Dark comedies are those strange little genre pieces that have elements of humor mixed with elements of death or something serious. One of my earliest reviews was a review of World's Greatest Dad, a film that was marketed as a dark comedy, when it is actually a very deep drama film only with tiny elements of humor through the sadness. That is what Super is. It really isn't a comedy, it's about a depressed fry cook who was recently dumped by his wife for a strip club owner and now "gets back at the world" by dressing up as a superhero who goes around hitting people upside the face with a wrench.
As you can expect, we are already working with a very strange premise. But that isn't our main concern. Parts of Super are strange and unnecessary. There is one scene where Page's character (at the time she is Wilson's sidekick) begs to have sex with him for no reason other than because they're a team. Obviously, he refuses, but the film thinks it needs one and has it. Complete waste of three minutes and utterly awkward.

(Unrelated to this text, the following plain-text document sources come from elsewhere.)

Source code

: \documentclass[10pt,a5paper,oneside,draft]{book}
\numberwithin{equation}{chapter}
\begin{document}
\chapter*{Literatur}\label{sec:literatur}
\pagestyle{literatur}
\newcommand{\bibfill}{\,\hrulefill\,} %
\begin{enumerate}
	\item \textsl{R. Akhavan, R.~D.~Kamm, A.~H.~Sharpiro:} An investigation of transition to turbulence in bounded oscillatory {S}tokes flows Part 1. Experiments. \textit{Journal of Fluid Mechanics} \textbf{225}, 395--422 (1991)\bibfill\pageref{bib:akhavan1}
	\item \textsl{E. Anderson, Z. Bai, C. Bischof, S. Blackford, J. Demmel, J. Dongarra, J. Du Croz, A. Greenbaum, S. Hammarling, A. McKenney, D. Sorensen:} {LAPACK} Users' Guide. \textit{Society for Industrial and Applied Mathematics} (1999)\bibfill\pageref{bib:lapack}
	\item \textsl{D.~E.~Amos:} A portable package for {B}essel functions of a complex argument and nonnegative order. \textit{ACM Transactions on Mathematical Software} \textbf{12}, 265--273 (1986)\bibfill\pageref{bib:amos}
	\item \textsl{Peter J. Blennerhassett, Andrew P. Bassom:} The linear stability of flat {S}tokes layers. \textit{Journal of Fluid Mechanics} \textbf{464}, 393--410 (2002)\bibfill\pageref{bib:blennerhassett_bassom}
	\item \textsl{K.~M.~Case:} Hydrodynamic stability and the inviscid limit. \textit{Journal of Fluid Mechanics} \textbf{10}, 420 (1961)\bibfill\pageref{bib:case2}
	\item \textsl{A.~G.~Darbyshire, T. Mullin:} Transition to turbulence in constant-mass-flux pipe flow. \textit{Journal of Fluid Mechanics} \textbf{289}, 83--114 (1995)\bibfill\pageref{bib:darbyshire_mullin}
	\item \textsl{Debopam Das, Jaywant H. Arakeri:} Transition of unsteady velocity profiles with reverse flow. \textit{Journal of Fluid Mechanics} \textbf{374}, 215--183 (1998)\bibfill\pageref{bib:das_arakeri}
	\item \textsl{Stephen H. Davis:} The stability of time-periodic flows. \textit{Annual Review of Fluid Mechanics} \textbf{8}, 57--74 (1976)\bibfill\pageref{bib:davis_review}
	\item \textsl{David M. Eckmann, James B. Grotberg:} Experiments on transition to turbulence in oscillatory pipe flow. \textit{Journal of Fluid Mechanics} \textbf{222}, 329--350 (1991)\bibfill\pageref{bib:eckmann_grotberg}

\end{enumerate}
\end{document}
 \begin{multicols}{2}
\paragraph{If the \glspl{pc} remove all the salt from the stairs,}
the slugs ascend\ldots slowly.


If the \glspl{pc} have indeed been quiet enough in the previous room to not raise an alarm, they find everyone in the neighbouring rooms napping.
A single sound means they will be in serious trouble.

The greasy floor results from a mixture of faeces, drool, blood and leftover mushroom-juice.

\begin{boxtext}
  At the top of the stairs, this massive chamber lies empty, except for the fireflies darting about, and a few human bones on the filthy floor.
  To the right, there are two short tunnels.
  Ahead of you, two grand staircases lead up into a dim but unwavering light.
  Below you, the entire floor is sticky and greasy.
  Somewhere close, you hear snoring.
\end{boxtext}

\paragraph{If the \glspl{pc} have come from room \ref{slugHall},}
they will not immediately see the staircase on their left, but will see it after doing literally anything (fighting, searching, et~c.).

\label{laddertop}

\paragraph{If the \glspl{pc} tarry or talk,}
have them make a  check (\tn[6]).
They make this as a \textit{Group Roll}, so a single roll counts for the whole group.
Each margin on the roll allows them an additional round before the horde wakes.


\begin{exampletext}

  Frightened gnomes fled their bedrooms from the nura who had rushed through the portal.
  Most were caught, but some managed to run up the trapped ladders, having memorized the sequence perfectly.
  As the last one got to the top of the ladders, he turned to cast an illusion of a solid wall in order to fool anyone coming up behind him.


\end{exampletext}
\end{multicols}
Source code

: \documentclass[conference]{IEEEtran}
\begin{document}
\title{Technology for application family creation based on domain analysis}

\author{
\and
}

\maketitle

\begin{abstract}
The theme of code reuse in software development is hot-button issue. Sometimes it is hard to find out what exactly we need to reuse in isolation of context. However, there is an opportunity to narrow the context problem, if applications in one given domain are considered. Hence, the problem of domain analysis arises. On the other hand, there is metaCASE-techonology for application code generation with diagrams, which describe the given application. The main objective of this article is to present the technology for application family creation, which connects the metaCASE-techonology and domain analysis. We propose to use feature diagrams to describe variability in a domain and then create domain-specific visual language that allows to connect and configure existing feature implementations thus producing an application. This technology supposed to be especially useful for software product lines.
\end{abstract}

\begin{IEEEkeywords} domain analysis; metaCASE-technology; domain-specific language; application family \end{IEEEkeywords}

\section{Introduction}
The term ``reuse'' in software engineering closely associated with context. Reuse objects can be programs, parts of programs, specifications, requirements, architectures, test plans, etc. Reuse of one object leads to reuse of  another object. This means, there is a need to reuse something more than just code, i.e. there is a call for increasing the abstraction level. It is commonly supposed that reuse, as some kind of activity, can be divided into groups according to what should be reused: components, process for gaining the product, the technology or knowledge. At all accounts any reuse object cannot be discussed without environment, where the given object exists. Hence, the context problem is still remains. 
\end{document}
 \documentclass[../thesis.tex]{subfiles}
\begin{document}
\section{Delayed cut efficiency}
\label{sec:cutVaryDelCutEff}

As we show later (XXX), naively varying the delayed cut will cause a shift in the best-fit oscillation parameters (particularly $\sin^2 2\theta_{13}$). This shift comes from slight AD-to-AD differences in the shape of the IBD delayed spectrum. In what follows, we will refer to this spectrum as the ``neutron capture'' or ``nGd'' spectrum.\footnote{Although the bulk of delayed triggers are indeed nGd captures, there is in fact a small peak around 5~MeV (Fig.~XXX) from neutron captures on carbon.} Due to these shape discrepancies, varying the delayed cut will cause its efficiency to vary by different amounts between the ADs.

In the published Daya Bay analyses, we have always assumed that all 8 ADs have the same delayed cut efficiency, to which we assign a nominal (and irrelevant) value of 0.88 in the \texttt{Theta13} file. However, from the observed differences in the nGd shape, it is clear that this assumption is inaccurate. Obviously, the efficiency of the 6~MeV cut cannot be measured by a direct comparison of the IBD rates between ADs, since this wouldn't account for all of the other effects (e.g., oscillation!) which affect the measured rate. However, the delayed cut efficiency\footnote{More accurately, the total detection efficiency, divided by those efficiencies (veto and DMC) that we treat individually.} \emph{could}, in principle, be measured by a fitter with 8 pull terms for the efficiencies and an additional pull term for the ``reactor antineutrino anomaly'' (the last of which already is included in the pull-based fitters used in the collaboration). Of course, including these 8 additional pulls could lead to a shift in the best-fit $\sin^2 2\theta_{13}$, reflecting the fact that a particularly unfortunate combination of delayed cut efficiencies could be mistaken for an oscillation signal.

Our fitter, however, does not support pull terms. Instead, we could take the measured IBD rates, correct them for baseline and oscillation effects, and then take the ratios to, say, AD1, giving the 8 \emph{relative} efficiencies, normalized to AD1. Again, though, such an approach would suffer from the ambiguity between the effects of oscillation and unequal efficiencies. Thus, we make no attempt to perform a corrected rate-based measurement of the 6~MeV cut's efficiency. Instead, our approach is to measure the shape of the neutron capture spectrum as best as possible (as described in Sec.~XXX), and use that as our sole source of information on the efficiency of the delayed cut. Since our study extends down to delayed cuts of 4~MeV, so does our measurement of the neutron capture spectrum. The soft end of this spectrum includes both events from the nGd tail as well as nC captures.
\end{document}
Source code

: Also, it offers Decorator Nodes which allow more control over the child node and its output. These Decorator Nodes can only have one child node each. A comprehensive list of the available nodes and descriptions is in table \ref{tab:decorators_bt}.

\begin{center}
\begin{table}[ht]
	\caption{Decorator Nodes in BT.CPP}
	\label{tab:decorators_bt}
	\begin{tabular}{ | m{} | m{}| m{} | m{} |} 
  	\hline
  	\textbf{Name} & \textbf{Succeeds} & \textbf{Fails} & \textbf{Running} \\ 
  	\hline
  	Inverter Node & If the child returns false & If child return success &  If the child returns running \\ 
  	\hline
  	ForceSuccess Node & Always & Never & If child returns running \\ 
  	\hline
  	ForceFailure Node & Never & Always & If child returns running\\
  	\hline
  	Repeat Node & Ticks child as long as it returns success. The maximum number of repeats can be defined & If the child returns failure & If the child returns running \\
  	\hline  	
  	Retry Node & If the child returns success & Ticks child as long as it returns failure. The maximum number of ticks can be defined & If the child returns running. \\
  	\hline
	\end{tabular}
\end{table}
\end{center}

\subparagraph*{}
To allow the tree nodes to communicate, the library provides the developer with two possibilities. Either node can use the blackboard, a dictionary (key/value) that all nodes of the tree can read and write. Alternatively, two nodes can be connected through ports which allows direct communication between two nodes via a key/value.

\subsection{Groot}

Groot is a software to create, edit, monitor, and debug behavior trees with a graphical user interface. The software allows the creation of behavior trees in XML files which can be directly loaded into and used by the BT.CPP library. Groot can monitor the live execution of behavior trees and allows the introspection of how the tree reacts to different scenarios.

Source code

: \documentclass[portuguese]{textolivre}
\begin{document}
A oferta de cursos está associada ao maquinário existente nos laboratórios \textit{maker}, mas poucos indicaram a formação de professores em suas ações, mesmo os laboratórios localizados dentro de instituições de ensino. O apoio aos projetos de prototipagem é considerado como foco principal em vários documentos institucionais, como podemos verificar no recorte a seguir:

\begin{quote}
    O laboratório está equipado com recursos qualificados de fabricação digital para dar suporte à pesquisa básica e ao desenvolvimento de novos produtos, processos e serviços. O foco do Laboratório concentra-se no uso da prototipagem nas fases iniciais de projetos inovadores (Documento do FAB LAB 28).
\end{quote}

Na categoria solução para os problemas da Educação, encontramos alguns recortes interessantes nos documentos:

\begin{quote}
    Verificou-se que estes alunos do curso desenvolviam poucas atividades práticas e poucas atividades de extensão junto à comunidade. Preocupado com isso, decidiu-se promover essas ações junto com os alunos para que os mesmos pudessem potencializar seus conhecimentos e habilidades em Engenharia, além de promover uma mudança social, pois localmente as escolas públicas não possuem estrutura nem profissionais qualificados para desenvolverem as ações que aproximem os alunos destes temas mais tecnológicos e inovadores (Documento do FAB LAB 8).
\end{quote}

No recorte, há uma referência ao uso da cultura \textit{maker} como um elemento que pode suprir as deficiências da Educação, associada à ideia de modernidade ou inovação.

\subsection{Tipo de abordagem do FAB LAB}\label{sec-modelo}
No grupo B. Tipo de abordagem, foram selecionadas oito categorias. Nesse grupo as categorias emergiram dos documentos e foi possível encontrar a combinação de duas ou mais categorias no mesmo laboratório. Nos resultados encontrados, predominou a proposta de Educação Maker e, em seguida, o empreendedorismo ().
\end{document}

Then there are some little perks that make up for some problems. The music was good, Kevin Bacon, Liv Tyler, and Ellen Page all do a fine job, it's just the overall idea of an unstable man going out and bashing peoples' face in with a wrench that leaves me uneasy. It's juvenile.
Think about it. This man, who is on the verge of a depression, is going around bashing people's heads in and almost killing them because they committed a simple piss-off in public. There's fine line between the crime of rape and the crime of "cutting in line." But, regardless, Frank just tells them both to "shut up."
This is a mixed bag indeed, its quirky, dark humor isn't as funny or creative as it markets it to be. And the fact that they are making humor out of a guy's wife who is now run by strip club owners who are getting her addicted to drugs is low grade and scummy. Super isn't quite.
Starring: Rainn Wilson, Ellen Page, Liv Tyler, and Kevin Bacon. Directed by: James Gunn.